Repository files navigation

dmsp-viirs-intercalibration [beta]

Repo for project to harmonize DMSP-OLS and VIIRS-DNB nighttime lights to form a coherent time series across platforms.

Feedback on this is welcome and encouraged. Please feel free to create branches and add Issues within this repo.

File structure

  • files/: contains reference files (can be ignored)
  • harmonizer/: main script directory
    • transformers/: contains modules for processing/transformations
      • dmspcalibrate.py: class of functions for DMSP-OLS intercalibration
      • gbm.py: class defining the harmonizer model: XGBoost (a gradient boosting machine) and default hyper-parameters
      • harmonize.py: class of functions for the final DMSP-VIIRS harmonization
      • viirsprep.py: class of functions for the VIIRS-DNB pre-processing steps
    • config.py: contains key global variables (see below)
    • diagnostics.py: set of functions for creating the result metrics and plots
    • main.py: main executable file
    • plots.py: plotting functions
    • utils.py: various utility functions
  • .gitignore
  • README.md
  • environment.yml: conda dependency management
  • requirements.txt: pip dependency management
  • setup.py: sets up modules as custom Python packages (see below)

Hardware requirements

  • At minimum a standard laptop w/ 16Gb RAM, 4 CPUs, about ~115Gb in available storage space. A cloud-based approach is being explored.

Getting started

Step 1. Clone this repo locally (this is root)

Step 2. Setup Python env

  • Note: Docker setup and instructions forthcoming...

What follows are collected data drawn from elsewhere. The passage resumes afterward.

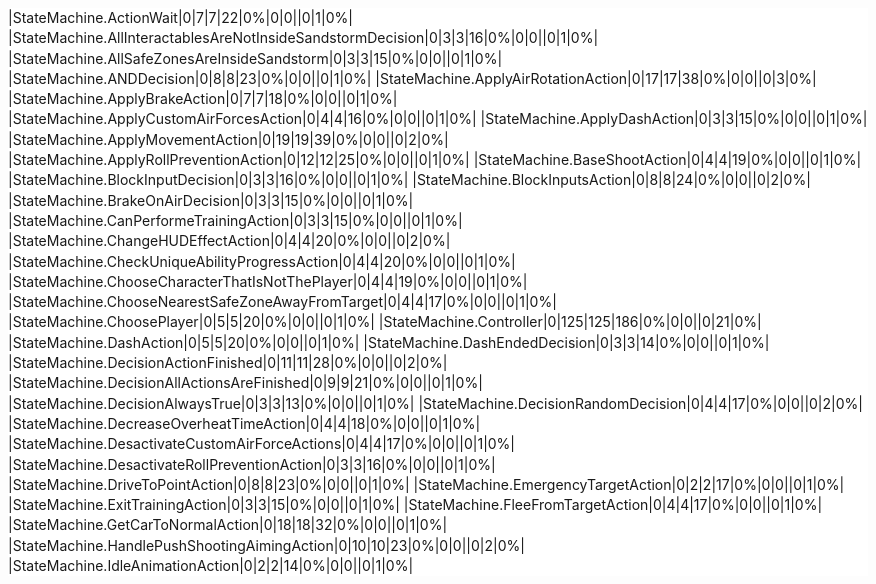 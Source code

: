 |StateMachine.ActionWait|0|7|7|22|0%|0|0||0|1|0%|
|StateMachine.AllInteractablesAreNotInsideSandstormDecision|0|3|3|16|0%|0|0||0|1|0%|
|StateMachine.AllSafeZonesAreInsideSandstorm|0|3|3|15|0%|0|0||0|1|0%|
|StateMachine.ANDDecision|0|8|8|23|0%|0|0||0|1|0%|
|StateMachine.ApplyAirRotationAction|0|17|17|38|0%|0|0||0|3|0%|
|StateMachine.ApplyBrakeAction|0|7|7|18|0%|0|0||0|1|0%|
|StateMachine.ApplyCustomAirForcesAction|0|4|4|16|0%|0|0||0|1|0%|
|StateMachine.ApplyDashAction|0|3|3|15|0%|0|0||0|1|0%|
|StateMachine.ApplyMovementAction|0|19|19|39|0%|0|0||0|2|0%|
|StateMachine.ApplyRollPreventionAction|0|12|12|25|0%|0|0||0|1|0%|
|StateMachine.BaseShootAction|0|4|4|19|0%|0|0||0|1|0%|
|StateMachine.BlockInputDecision|0|3|3|16|0%|0|0||0|1|0%|
|StateMachine.BlockInputsAction|0|8|8|24|0%|0|0||0|2|0%|
|StateMachine.BrakeOnAirDecision|0|3|3|15|0%|0|0||0|1|0%|
|StateMachine.CanPerformeTrainingAction|0|3|3|15|0%|0|0||0|1|0%|
|StateMachine.ChangeHUDEffectAction|0|4|4|20|0%|0|0||0|2|0%|
|StateMachine.CheckUniqueAbilityProgressAction|0|4|4|20|0%|0|0||0|1|0%|
|StateMachine.ChooseCharacterThatIsNotThePlayer|0|4|4|19|0%|0|0||0|1|0%|
|StateMachine.ChooseNearestSafeZoneAwayFromTarget|0|4|4|17|0%|0|0||0|1|0%|
|StateMachine.ChoosePlayer|0|5|5|20|0%|0|0||0|1|0%|
|StateMachine.Controller|0|125|125|186|0%|0|0||0|21|0%|
|StateMachine.DashAction|0|5|5|20|0%|0|0||0|1|0%|
|StateMachine.DashEndedDecision|0|3|3|14|0%|0|0||0|1|0%|
|StateMachine.DecisionActionFinished|0|11|11|28|0%|0|0||0|2|0%|
|StateMachine.DecisionAllActionsAreFinished|0|9|9|21|0%|0|0||0|1|0%|
|StateMachine.DecisionAlwaysTrue|0|3|3|13|0%|0|0||0|1|0%|
|StateMachine.DecisionRandomDecision|0|4|4|17|0%|0|0||0|2|0%|
|StateMachine.DecreaseOverheatTimeAction|0|4|4|18|0%|0|0||0|1|0%|
|StateMachine.DesactivateCustomAirForceActions|0|4|4|17|0%|0|0||0|1|0%|
|StateMachine.DesactivateRollPreventionAction|0|3|3|16|0%|0|0||0|1|0%|
|StateMachine.DriveToPointAction|0|8|8|23|0%|0|0||0|1|0%|
|StateMachine.EmergencyTargetAction|0|2|2|17|0%|0|0||0|1|0%|
|StateMachine.ExitTrainingAction|0|3|3|15|0%|0|0||0|1|0%|
|StateMachine.FleeFromTargetAction|0|4|4|17|0%|0|0||0|1|0%|
|StateMachine.GetCarToNormalAction|0|18|18|32|0%|0|0||0|1|0%|
|StateMachine.HandlePushShootingAimingAction|0|10|10|23|0%|0|0||0|2|0%|
|StateMachine.IdleAnimationAction|0|2|2|14|0%|0|0||0|1|0%|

This package uses GDAL, a powerful open source geospatial software package (https://gdal.org/). If you work with geospatial data often, you'll be familiar and have this on your machine system-wide (confirm this in CLI with this command: $ gdalinfo --version)

If you don't and are unfamiliar with GDAL, it's highly recommended you use conda (option 1 below).

Option 1: conda

This is recommended if you're inexperienced with managing GIS packages with Python/pip, especially if you're using Windows.

  1. Set up new conda env using .yml file (e.g. from CLI in root directory: $ conda env create -f environment.yml)
  • Note the default name of the env is in the environment.yml file: ntl_harmonizer
  1. Activate new env (e.g. from CLI: $ conda activate ntl_harmonizer)
  2. Add this repo path so you can use the custom modules and packages. In your activated conda env in CLI from root: $ conda develop .

Option 2: pip and venv:

  1. Create your virtual env (e.g. from CLI in root directory: $ python -m venv venv)
  2. Activate your venv (e.g. from CLI: $ source venv/bin/activate) note for Windows directory switches are: \
  3. You'll need to install the GDAL library if you haven't already.
  4. Install dependencies: (e.g. from CLI in your activated env: $ pip install -r requirements.txt)
  5. Install custom packages: (e.g. from CLI in your activated env: $ pip install -e .)

You should now have an active environment (either pip/venv or conda) with all required dependencies.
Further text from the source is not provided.